### What to do:
These entries are to be retyped in full, word for word.

--- START ---

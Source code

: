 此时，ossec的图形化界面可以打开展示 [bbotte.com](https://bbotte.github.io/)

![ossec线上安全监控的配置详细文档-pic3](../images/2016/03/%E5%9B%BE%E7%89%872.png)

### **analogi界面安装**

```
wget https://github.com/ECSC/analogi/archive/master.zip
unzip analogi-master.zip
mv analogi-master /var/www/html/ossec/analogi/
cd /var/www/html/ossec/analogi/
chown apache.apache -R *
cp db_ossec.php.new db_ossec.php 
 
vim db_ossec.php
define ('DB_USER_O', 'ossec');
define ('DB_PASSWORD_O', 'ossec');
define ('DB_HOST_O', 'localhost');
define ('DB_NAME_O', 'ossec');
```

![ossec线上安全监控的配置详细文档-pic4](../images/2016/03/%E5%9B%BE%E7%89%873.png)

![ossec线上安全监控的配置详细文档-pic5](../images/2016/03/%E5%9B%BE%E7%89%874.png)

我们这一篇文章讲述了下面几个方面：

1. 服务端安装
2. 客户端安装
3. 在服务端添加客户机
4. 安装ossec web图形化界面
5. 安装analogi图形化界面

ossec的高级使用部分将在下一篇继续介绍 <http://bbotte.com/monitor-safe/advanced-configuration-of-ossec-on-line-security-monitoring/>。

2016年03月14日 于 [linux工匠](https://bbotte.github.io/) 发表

--- END ---

### Response box:
Source code

: 此时，ossec的图形化界面可以打开展示 [bbotte.com](https://bbotte.github.io/)

![ossec线上安全监控的配置详细文档-pic3](../images/2016/03/%E5%9B%BE%E7%89%872.png)

### **analogi界面安装**

```
wget https://github.com/ECSC/analogi/archive/master.zip
unzip analogi-master.zip
mv analogi-master /var/www/html/ossec/analogi/
cd /var/www/html/ossec/analogi/
chown apache.apache -R *
cp db_ossec.php.new db_ossec.php 
 
vim db_ossec.php
define ('DB_USER_O', 'ossec');
define ('DB_PASSWORD_O', 'ossec');
define ('DB_HOST_O', 'localhost');
define ('DB_NAME_O', 'ossec');
```

![ossec线上安全监控的配置详细文档-pic4](../images/2016/03/%E5%9B%BE%E7%89%873.png)

![ossec线上安全监控的配置详细文档-pic5](../images/2016/03/%E5%9B%BE%E7%89%874.png)

我们这一篇文章讲述了下面几个方面：

1. 服务端安装
2. 客户端安装
3. 在服务端添加客户机
4. 安装ossec web图形化界面
5. 安装analogi图形化界面

ossec的高级使用部分将在下一篇继续介绍 <http://bbotte.com/monitor-safe/advanced-configuration-of-ossec-on-line-security-monitoring/>。

2016年03月14日 于 [linux工匠](https://bbotte.github.io/) 发表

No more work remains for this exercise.